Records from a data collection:
-*-*-

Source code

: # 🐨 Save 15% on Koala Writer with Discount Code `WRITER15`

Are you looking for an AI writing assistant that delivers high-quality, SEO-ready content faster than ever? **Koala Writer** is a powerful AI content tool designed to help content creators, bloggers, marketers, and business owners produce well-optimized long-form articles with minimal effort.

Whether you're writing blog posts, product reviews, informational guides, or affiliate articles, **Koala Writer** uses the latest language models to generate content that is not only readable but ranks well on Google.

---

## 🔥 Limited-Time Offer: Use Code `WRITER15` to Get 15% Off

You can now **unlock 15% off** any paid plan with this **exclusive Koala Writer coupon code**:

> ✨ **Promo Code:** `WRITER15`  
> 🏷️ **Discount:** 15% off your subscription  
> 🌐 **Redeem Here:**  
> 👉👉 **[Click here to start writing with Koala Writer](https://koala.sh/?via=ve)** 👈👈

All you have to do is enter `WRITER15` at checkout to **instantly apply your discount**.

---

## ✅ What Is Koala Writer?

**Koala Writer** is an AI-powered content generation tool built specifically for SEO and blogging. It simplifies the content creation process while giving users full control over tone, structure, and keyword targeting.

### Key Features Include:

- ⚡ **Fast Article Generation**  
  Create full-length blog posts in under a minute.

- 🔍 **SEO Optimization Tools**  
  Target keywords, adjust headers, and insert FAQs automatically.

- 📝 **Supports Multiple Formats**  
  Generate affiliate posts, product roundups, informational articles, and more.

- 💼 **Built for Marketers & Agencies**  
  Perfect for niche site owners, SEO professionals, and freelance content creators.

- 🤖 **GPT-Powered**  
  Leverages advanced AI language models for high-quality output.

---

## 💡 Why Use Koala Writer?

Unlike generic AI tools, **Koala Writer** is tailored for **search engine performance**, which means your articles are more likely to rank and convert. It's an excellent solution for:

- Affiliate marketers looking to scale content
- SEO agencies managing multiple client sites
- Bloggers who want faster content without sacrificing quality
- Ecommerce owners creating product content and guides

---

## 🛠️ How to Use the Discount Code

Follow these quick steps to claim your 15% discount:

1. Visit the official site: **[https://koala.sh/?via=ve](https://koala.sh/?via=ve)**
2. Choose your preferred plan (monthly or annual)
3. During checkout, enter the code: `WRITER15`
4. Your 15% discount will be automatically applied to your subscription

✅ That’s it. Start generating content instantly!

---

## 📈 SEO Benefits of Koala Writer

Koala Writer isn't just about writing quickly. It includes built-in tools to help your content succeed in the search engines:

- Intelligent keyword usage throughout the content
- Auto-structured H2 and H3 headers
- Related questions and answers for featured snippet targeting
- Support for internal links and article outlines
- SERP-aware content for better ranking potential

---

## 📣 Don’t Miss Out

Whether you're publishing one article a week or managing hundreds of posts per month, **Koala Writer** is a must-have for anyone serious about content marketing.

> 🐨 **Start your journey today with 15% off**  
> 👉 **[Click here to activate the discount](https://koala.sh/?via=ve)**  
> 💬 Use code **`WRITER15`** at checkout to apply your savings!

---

-*-*-

• **EXERCISE BRIEF**: Write every record out again, letter for letter.

• **EXPECTED ANSWER**:
Source code

: # 🐨 Save 15% on Koala Writer with Discount Code `WRITER15`

Are you looking for an AI writing assistant that delivers high-quality, SEO-ready content faster than ever? **Koala Writer** is a powerful AI content tool designed to help content creators, bloggers, marketers, and business owners produce well-optimized long-form articles with minimal effort.

Whether you're writing blog posts, product reviews, informational guides, or affiliate articles, **Koala Writer** uses the latest language models to generate content that is not only readable but ranks well on Google.

---

## 🔥 Limited-Time Offer: Use Code `WRITER15` to Get 15% Off

You can now **unlock 15% off** any paid plan with this **exclusive Koala Writer coupon code**:

> ✨ **Promo Code:** `WRITER15`  
> 🏷️ **Discount:** 15% off your subscription  
> 🌐 **Redeem Here:**  
> 👉👉 **[Click here to start writing with Koala Writer](https://koala.sh/?via=ve)** 👈👈

All you have to do is enter `WRITER15` at checkout to **instantly apply your discount**.

---

## ✅ What Is Koala Writer?

**Koala Writer** is an AI-powered content generation tool built specifically for SEO and blogging. It simplifies the content creation process while giving users full control over tone, structure, and keyword targeting.

### Key Features Include:

- ⚡ **Fast Article Generation**  
  Create full-length blog posts in under a minute.

- 🔍 **SEO Optimization Tools**  
  Target keywords, adjust headers, and insert FAQs automatically.

- 📝 **Supports Multiple Formats**  
  Generate affiliate posts, product roundups, informational articles, and more.

- 💼 **Built for Marketers & Agencies**  
  Perfect for niche site owners, SEO professionals, and freelance content creators.

- 🤖 **GPT-Powered**  
  Leverages advanced AI language models for high-quality output.

---

## 💡 Why Use Koala Writer?

Unlike generic AI tools, **Koala Writer** is tailored for **search engine performance**, which means your articles are more likely to rank and convert. It's an excellent solution for:

- Affiliate marketers looking to scale content
- SEO agencies managing multiple client sites
- Bloggers who want faster content without sacrificing quality
- Ecommerce owners creating product content and guides

---

## 🛠️ How to Use the Discount Code

Follow these quick steps to claim your 15% discount:

1. Visit the official site: **[https://koala.sh/?via=ve](https://koala.sh/?via=ve)**
2. Choose your preferred plan (monthly or annual)
3. During checkout, enter the code: `WRITER15`
4. Your 15% discount will be automatically applied to your subscription

✅ That’s it. Start generating content instantly!

---

## 📈 SEO Benefits of Koala Writer

Koala Writer isn't just about writing quickly. It includes built-in tools to help your content succeed in the search engines:

- Intelligent keyword usage throughout the content
- Auto-structured H2 and H3 headers
- Related questions and answers for featured snippet targeting
- Support for internal links and article outlines
- SERP-aware content for better ranking potential

---

## 📣 Don’t Miss Out

Whether you're publishing one article a week or managing hundreds of posts per month, **Koala Writer** is a must-have for anyone serious about content marketing.

> 🐨 **Start your journey today with 15% off**  
> 👉 **[Click here to activate the discount](https://koala.sh/?via=ve)**  
> 💬 Use code **`WRITER15`** at checkout to apply your savings!

---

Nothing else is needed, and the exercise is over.